Training takes place at The Grosvenor Hotel in London’s Victoria and at Hatfield House, the 400-year-old ancestral home of the Marquess of Salisbury.
According to the academy’s website, the training courses include various butler training aspects such as a finishing school, valeting, silver service, cooking, flower arranging amongst others. The agency also trains existing hotel staff, housekeepers, house managers, butlers and other staff to become more professional butlers.
The agency said it has also noticed demand from five-star hotels in the Arab region.
“The hotels come to us and look for us to train their household staff or want their staff to be British butler trained.
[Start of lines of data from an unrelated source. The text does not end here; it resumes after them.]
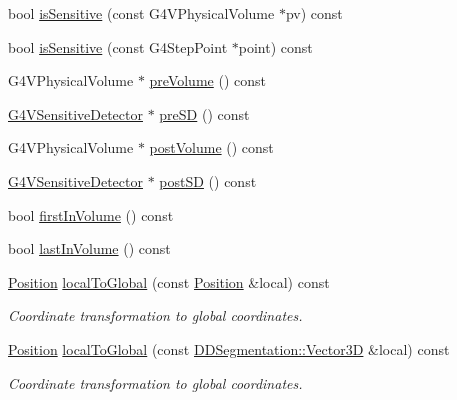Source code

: \begin{DoxyCompactItemize}
bool \hyperlink{class_d_d4hep_1_1_simulation_1_1_geant4_step_handler_afdd1be009c5f8aa81de959a8fc8c6f7d}{isSensitive} (const G4VPhysicalVolume $\ast$pv) const 
\item 
bool \hyperlink{class_d_d4hep_1_1_simulation_1_1_geant4_step_handler_ac3fdad18d7737b2c7b44969ccba8cb24}{isSensitive} (const G4StepPoint $\ast$point) const 
\item 
G4VPhysicalVolume $\ast$ \hyperlink{class_d_d4hep_1_1_simulation_1_1_geant4_step_handler_a39eab28ff81a1a24daea4b6a1e376dea}{preVolume} () const 
\item 
\hyperlink{class_g4_v_sensitive_detector}{G4VSensitiveDetector} $\ast$ \hyperlink{class_d_d4hep_1_1_simulation_1_1_geant4_step_handler_afa4f53d4d2e41898f948baf79fabd29b}{preSD} () const 
\item 
G4VPhysicalVolume $\ast$ \hyperlink{class_d_d4hep_1_1_simulation_1_1_geant4_step_handler_a0d568a83cad6f9cb0a300c0426c551da}{postVolume} () const 
\item 
\hyperlink{class_g4_v_sensitive_detector}{G4VSensitiveDetector} $\ast$ \hyperlink{class_d_d4hep_1_1_simulation_1_1_geant4_step_handler_a9974306f45eb485f2463808f0dd96280}{postSD} () const 
\item 
bool \hyperlink{class_d_d4hep_1_1_simulation_1_1_geant4_step_handler_af92e626fd9c595d566a2ad50dc309fd0}{firstInVolume} () const 
\item 
bool \hyperlink{class_d_d4hep_1_1_simulation_1_1_geant4_step_handler_accb8e37cbde988e9c4b2da379d28779e}{lastInVolume} () const 
\item 
\hyperlink{namespace_d_d4hep_1_1_simulation_ad6fd94b3439e31d1ba4b2e640d578558}{Position} \hyperlink{class_d_d4hep_1_1_simulation_1_1_geant4_step_handler_a4287f0adeca49bd4a4e6c5bc1054e1a1}{localToGlobal} (const \hyperlink{namespace_d_d4hep_1_1_simulation_ad6fd94b3439e31d1ba4b2e640d578558}{Position} \&local) const 
\begin{DoxyCompactList}\small\item\em Coordinate transformation to global coordinates. \item\end{DoxyCompactList}\item 
\hyperlink{namespace_d_d4hep_1_1_simulation_ad6fd94b3439e31d1ba4b2e640d578558}{Position} \hyperlink{class_d_d4hep_1_1_simulation_1_1_geant4_step_handler_aa2d8418b5a6009da51dc6c70cb7c22f2}{localToGlobal} (const \hyperlink{struct_d_d4hep_1_1_d_d_segmentation_1_1_vector3_d}{DDSegmentation::Vector3D} \&local) const 
\begin{DoxyCompactList}\small\item\em Coordinate transformation to global coordinates. \item\end{DoxyCompactList}\item 

\end{DoxyCompactItemize}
That is the sort of thing I do in Dubai and Abu Dhabi,” said Rahmani, who had just returned from a visit to Dubai, where she spent nearly half the year.
“There is huge demand and we have a waiting list from private houses and hotels in the Emirates and Saudi Arabia.”
Training courses for staff starts from $1,282 for two days and up to $9,619 for a six-week course.
The agency also places governesses in Arab homes to educate and discipline children.
“In the Middle East we have been placing Mary Poppins-style nannies for many years and we have seen a similar market, it is the people who want their children to speak a certain way and be educated a certain way,” Rahmani said.
The agency’s top earning butler is based in Saudi Arabia and earns $240,487, she revealed.
The agency has also developed one-on-one etiquette training for Arab businessmen, “so when he travels to Europe he knows how to dine and greet people.”